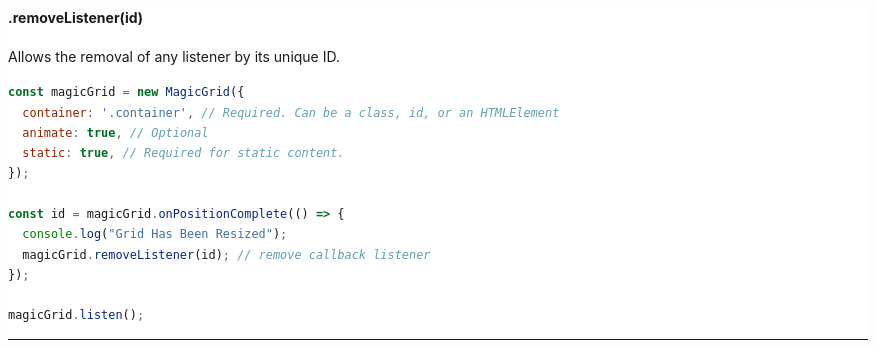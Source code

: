 
#### .removeListener(id)
Allows the removal of any listener by its unique ID.

```javascript
const magicGrid = new MagicGrid({
  container: '.container', // Required. Can be a class, id, or an HTMLElement
  animate: true, // Optional
  static: true, // Required for static content.
});

const id = magicGrid.onPositionComplete(() => {
  console.log("Grid Has Been Resized"); 
  magicGrid.removeListener(id); // remove callback listener
});

magicGrid.listen();
```

---
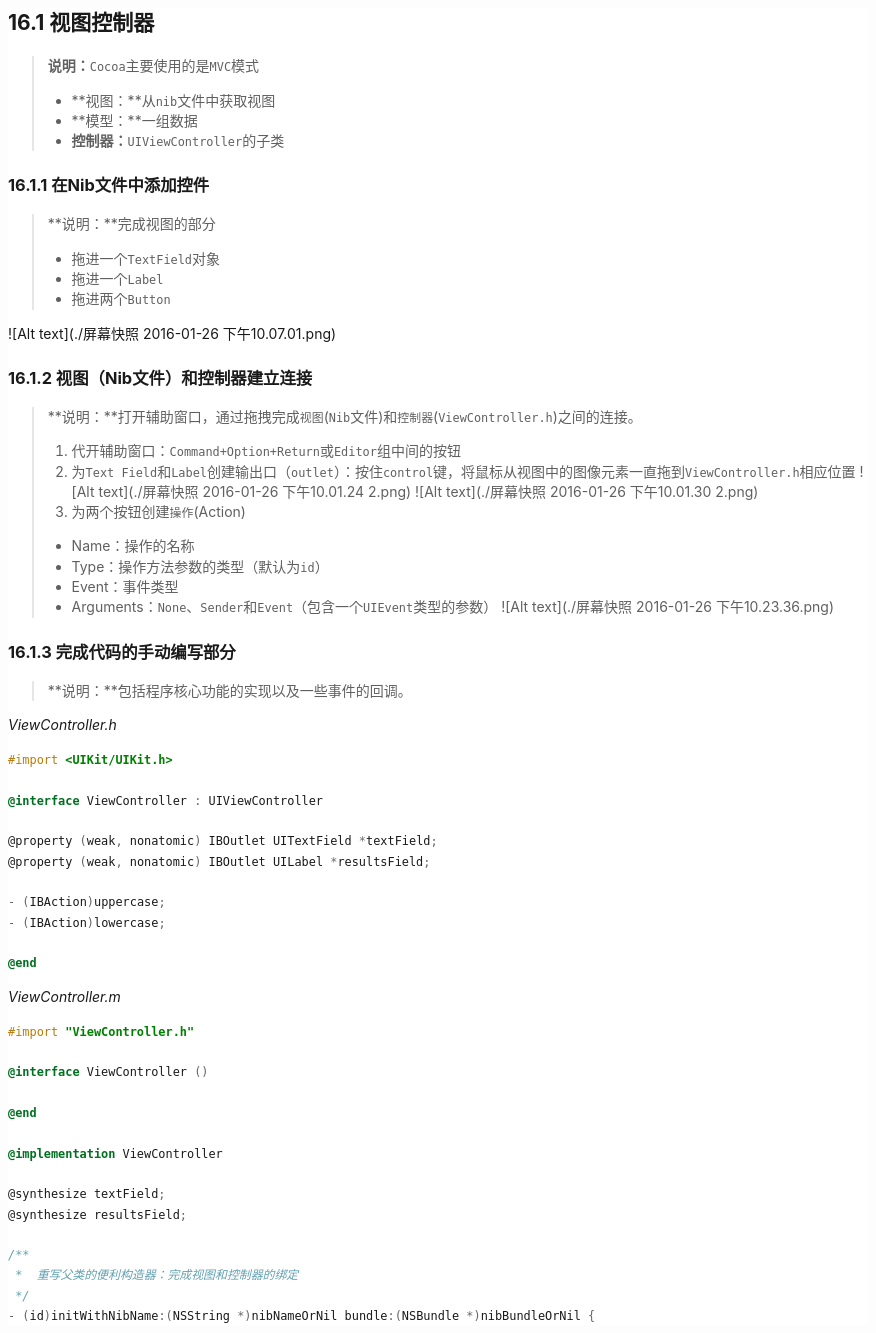 ## 16.1	视图控制器
>**说明：**`Cocoa`主要使用的是`MVC`模式
>+ **视图：**从`nib`文件中获取视图
>+ **模型：**一组数据
>+ **控制器：**`UIViewController`的子类

### 16.1.1	在Nib文件中添加控件
>**说明：**完成视图的部分
>+ 拖进一个`TextField`对象
>+ 拖进一个`Label`
>+ 拖进两个`Button`

![Alt text](./屏幕快照 2016-01-26 下午10.07.01.png)


### 16.1.2	视图（Nib文件）和控制器建立连接
>**说明：**打开辅助窗口，通过拖拽完成`视图`(`Nib`文件)和`控制器`(`ViewController.h`)之间的连接。
>1. 代开辅助窗口：`Command+Option+Return`或`Editor`组中间的按钮
>2. 为`Text Field`和`Label`创建输出口（`outlet`）：按住`control`键，将鼠标从视图中的图像元素一直拖到`ViewController.h`相应位置
>![Alt text](./屏幕快照 2016-01-26 下午10.01.24 2.png)
>![Alt text](./屏幕快照 2016-01-26 下午10.01.30 2.png)
>3. 为两个按钮创建`操作`(Action)
>+ Name：操作的名称
>+ Type：操作方法参数的类型（默认为`id`）
>+ Event：事件类型
>+ Arguments：`None`、`Sender`和`Event`（包含一个`UIEvent`类型的参数）
>![Alt text](./屏幕快照 2016-01-26 下午10.23.36.png)

### 16.1.3	完成代码的手动编写部分
>**说明：**包括程序核心功能的实现以及一些事件的回调。

*ViewController.h*

```objective-c
#import <UIKit/UIKit.h>

@interface ViewController : UIViewController

@property (weak, nonatomic) IBOutlet UITextField *textField;
@property (weak, nonatomic) IBOutlet UILabel *resultsField;

- (IBAction)uppercase;
- (IBAction)lowercase;

@end
```
*ViewController.m*

```objective-c
#import "ViewController.h"

@interface ViewController ()

@end

@implementation ViewController

@synthesize textField;
@synthesize resultsField;

/**
 *  重写父类的便利构造器：完成视图和控制器的绑定
 */
- (id)initWithNibName:(NSString *)nibNameOrNil bundle:(NSBundle *)nibBundleOrNil {
```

▶ Your instructions:
Tally the lines in the records above that hold the word "const", and give only that number.

▶ Written answer:
2